• Information shown
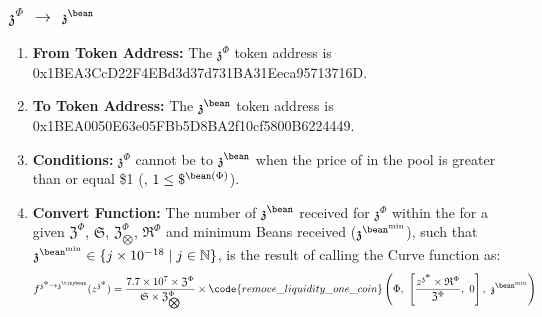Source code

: \documentclass[class=article, crop=false]{standalone}
\begin{document}
\subsubsection{$\mathfrak{z}^{\Phi}$ $\rightarrow$ $\mathfrak{z}^{\bean}$}
    \begin{enumerate}
        \item \textbf{From Token Address:} The $\mathfrak{z}^{\Phi}$ token address is 0x1BEA3CcD22F4EBd3d37d731BA31Eeca95713716D.
        \item \textbf{To Token Address:} The $\mathfrak{z}^{\bean}$ token address is 0x1BEA0050E63e05FBb5D8BA2f10cf5800B6224449.
        \item \textbf{Conditions:}  $\mathfrak{z}^{\Phi}$ cannot be  to  $\mathfrak{z}^{\bean}$ when the price of  in the pool is greater than or equal \$1 (, $1 \leq \$^{\bean(\Phi)}$). 
        \item \textbf{Convert Function:} The number of $\mathfrak{z}^{\bean}$ received for   $\mathfrak{z}^{\Phi}$ within the  for a given $\mathfrak{Z}^{\Phi}$, $\mathfrak{S}$, $\mathfrak{Z}_{\bigotimes}^{\Phi}$, $\mathfrak{R}^{\Phi}$ and minimum  Beans received ($\mathfrak{z}^{\bean^{\text{min}}}$), such that $\mathfrak{z}^{\bean^{\text{min}}} \in \{j \times 10^{-18} \mid j \in \mathbb{N} \}$, is the result of calling the Curve  function as:
$$f^{\mathfrak{z}^{\Phi} \rightarrow \mathfrak{z}^{\tinybean}}(z^{\mathfrak{z}^{\Phi}}) = \frac{7.7 \times 10^{7} \times \mathfrak{Z}^{\Phi}}{\mathfrak{S} \times \mathfrak{Z}_{\bigotimes}^{\Phi}} \times \code{remove\_liquidity\_one\_coin}\left( \Phi,\ \left[\frac{z^{\mathfrak{z}^{\Phi}} \times \mathfrak{R}^{\Phi}}{\mathfrak{Z}^{\Phi}},\ 0\right],\ \mathfrak{z}^{\bean^{\text{min}}} \right)$$
    \end{enumerate}
\end{document}
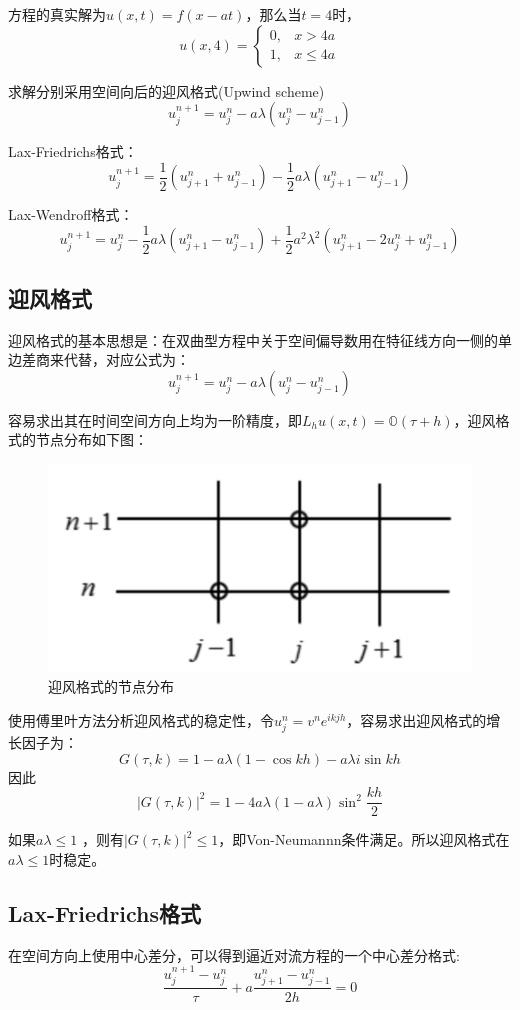\documentclass[fontset=mac]{ctexart}
\begin{document}
	方程的真实解为$u(x,t)=f(x-at)$，那么当$t=4$时，
	$$
	u(x, 4)=\left\{\begin{array}{ll}
		0, & x>4 a \\
		1, & x \leq 4 a
	\end{array}\right.
	$$
	
	求解分别采用空间向后的迎风格式(Upwind scheme)
	$$
	u_{j}^{n+1}=u_{j}^{n}-a \lambda\left(u_{j}^{n}-u_{j-1}^{n}\right)
	$$
	
	Lax-Friedrichs格式：
	$$
	u_{j}^{n+1}=\frac{1}{2}\left(u_{j+1}^{n}+u_{j-1}^{n}\right)-\frac{1}{2} a \lambda\left(u_{j+1}^{n}-u_{j-1}^{n}\right)
	$$
	
	Lax-Wendroff格式：
	$$
	u_{j}^{n+1}=u_{j}^{n}-\frac{1}{2} a \lambda\left(u_{j+1}^{n}-u_{j-1}^{n}\right)+\frac{1}{2} a^{2} \lambda^{2}\left(u_{j+1}^{n}-2 u_{j}^{n}+u_{j-1}^{n}\right)
	$$
	
	\subsection{迎风格式}
	迎风格式的基本思想是：在双曲型方程中关于空间偏导数用在特征线方向一侧的单边差商来代替，对应公式为：
	$$
	u_{j}^{n+1}=u_{j}^{n}-a \lambda\left(u_{j}^{n}-u_{j-1}^{n}\right)
	$$
	
	容易求出其在时间空间方向上均为一阶精度，即$L_h u (x,t)=\mathbb{O}(\tau + h)$，迎风格式的节点分布如下图：
	\begin{figure}[H]
		\centering
		\includegraphics[width=0.7\linewidth]{fig/fig2}
		\caption{迎风格式的节点分布}
	\end{figure}

	使用傅里叶方法分析迎风格式的稳定性，令$u_{j}^{n}=v^{n} e^{i k j h}$，容易求出迎风格式的增长因子为：
	$$
	G(\tau, k)=1-a \lambda(1-\cos k h)-a \lambda i \sin k h
	$$
	因此
	$$
	|G(\tau, k)|^{2}=1-4 a \lambda(1-a \lambda) \sin ^{2} \frac{k h}{2}
	$$
	
	如果$a\lambda \le 1$ ，则有$|G(\tau, k)|^2 \le 1$，即Von-Neumannn条件满足。所以迎风格式在$a \lambda \le 1$时稳定。
	
	\subsection{Lax-Friedrichs格式}
	在空间方向上使用中心差分，可以得到逼近对流方程的一个中心差分格式:
	$$
	\frac{u_{j}^{n+1}-u_{j}^{n}}{\tau}+a \frac{u_{j+1}^{n}-u_{j-1}^{n}}{2 h}=0
	$$
	
\end{document}
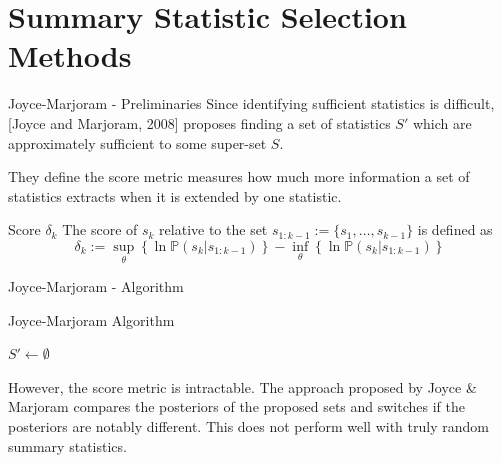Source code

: \documentclass[aspectratio=169]{beamer}
\begin{document}
\section{Summary Statistic Selection Methods}

\begin{frame}{Joyce-Marjoram - Preliminaries}
  Since identifying sufficient statistics is difficult, [Joyce and Marjoram, 2008] proposes finding a set of statistics $S'$ which are approximately sufficient to some super-set $S$.
  \par They define the score metric measures how much more information a set of statistics extracts when it is extended by one statistic.

  \begin{block}{Score $\delta_k$}
    The score of $s_k$ relative to the set $s_{1:k-1}:=\{s_1,\dots,s_{k-1}\}$ is defined as
    \[ \delta_k:=\sup_\theta\left\{\ln\mathbb{P}(s_k|s_{1:k-1})\right\}-\inf_\theta\left\{\ln\mathbb{P}(s_k|s_{1:k-1})\right\} \]
  \end{block}
\end{frame}

\begin{frame}{Joyce-Marjoram - Algorithm}
  \begin{block}{Joyce-Marjoram Algorithm}
    \begin{algorithm}[H]
      $S'\leftarrow\emptyset$\\
    \end{algorithm}
  \end{block}
  However, the score metric is intractable. The approach proposed by Joyce \& Marjoram compares the posteriors of the proposed sets and switches if the posteriors are notably different. This does not perform well with truly random summary statistics.
\end{frame}
\end{document}
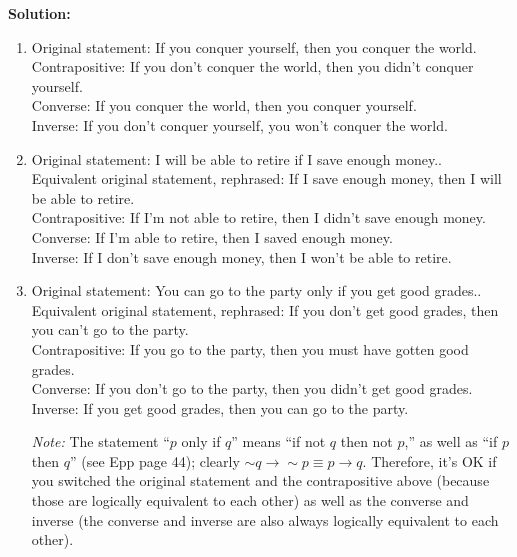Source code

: \documentclass[12pt, letterpaper]{report}
\newcommand{\nott}{{\sim}}
\begin{document}
\begin{enumerate}
\begin{enumerate}
		
	\end{enumerate}
	
	\textbf{Solution:} 
        \begin{enumerate}
                \item Original statement: If you conquer yourself, then you conquer the world. \\
                Contrapositive: If you don't conquer the world, then you didn't conquer yourself. \\
                Converse: If you conquer the world, then you conquer yourself.\\
                Inverse: If you don't conquer yourself, you won't conquer the world. 

                
                \item Original statement: I will be able to retire if I save enough money.. \\
                Equivalent original statement, rephrased: If I save enough money, then I will be able to retire. \\
                Contrapositive: If I'm not able to retire, then I didn't save enough money. \\
                Converse: If I'm able to retire, then I saved enough money. \\
                Inverse: If I don't save enough money, then I won't be able to retire.
                
                \item Original statement: You can go to the party only if you get good grades..  \\
                Equivalent original statement, rephrased: If you don't get good grades, then you can't go to the party. \\
                Contrapositive: If you go to the party, then you must have gotten good grades.\\
                Converse: If you don't go to the party, then you didn't get good grades.\\
                Inverse: If you get good grades, then you can go to the party.
                
                \emph{Note:} The statement ``$p$ only if $q$'' means ``if not $q$ then not $p$,'' as well as ``if $p$ then $q$'' (see Epp page 44);
                clearly $\nott q \to \nott p \equiv p \to q$.  Therefore, it's OK if you switched the original statement and the contrapositive above (because
                those are logically equivalent to each other) as well as the converse and inverse (the converse and inverse are also always logically equivalent
                to each other).


\end{enumerate}
\end{enumerate}
\end{document}
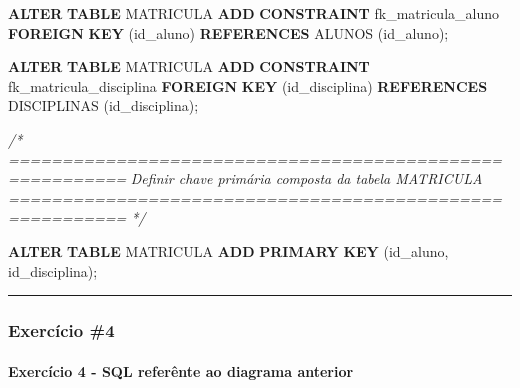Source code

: \documentclass[
]{book}
\newenvironment{Shaded}{\begin{snugshade}}{\end{snugshade}}
\newcommand{\CommentTok}[1]{\textcolor[rgb]{0.56,0.35,0.01}{\textit{#1}}}
\newcommand{\KeywordTok}[1]{\textcolor[rgb]{0.13,0.29,0.53}{\textbf{#1}}}
\newcommand{\NormalTok}[1]{#1}
\begin{document}
\begin{Shaded}
\begin{Highlighting}[]
\KeywordTok{ALTER} \KeywordTok{TABLE}\NormalTok{ MATRICULA }\KeywordTok{ADD} \KeywordTok{CONSTRAINT}\NormalTok{ fk\_matricula\_aluno }\KeywordTok{FOREIGN} \KeywordTok{KEY}\NormalTok{ (id\_aluno) }\KeywordTok{REFERENCES}\NormalTok{ ALUNOS (id\_aluno);}

\KeywordTok{ALTER} \KeywordTok{TABLE}\NormalTok{ MATRICULA }\KeywordTok{ADD} \KeywordTok{CONSTRAINT}\NormalTok{ fk\_matricula\_disciplina }\KeywordTok{FOREIGN} \KeywordTok{KEY}\NormalTok{ (id\_disciplina) }\KeywordTok{REFERENCES}\NormalTok{ DISCIPLINAS (id\_disciplina);}

\CommentTok{/* =========================================================}
\CommentTok{   Definir chave primária composta da tabela MATRICULA}
\CommentTok{   ========================================================= */}

\KeywordTok{ALTER} \KeywordTok{TABLE}\NormalTok{ MATRICULA }\KeywordTok{ADD} \KeywordTok{PRIMARY} \KeywordTok{KEY}\NormalTok{ (id\_aluno, id\_disciplina);}
\end{Highlighting}
\end{Shaded}

\begin{center}\rule{0.5\linewidth}{0.5pt}\end{center}

\subsubsection{Exercício \#4}\label{exercuxedcio-4}



\paragraph{Exercício 4 - SQL referênte ao diagrama anterior}\label{exercuxedcio-4---sql-referuxeante-ao-diagrama-anterior}
\end{document}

• Requirement
In the material above, which lines contain "newcommand"? Copy each of them.

• Completed exercise
\newcommand{\nott}{{\sim}}
\newcommand{\CommentTok}[1]{\textcolor[rgb]{0.56,0.35,0.01}{\textit{#1}}}
\newcommand{\KeywordTok}[1]{\textcolor[rgb]{0.13,0.29,0.53}{\textbf{#1}}}
\newcommand{\NormalTok}[1]{#1}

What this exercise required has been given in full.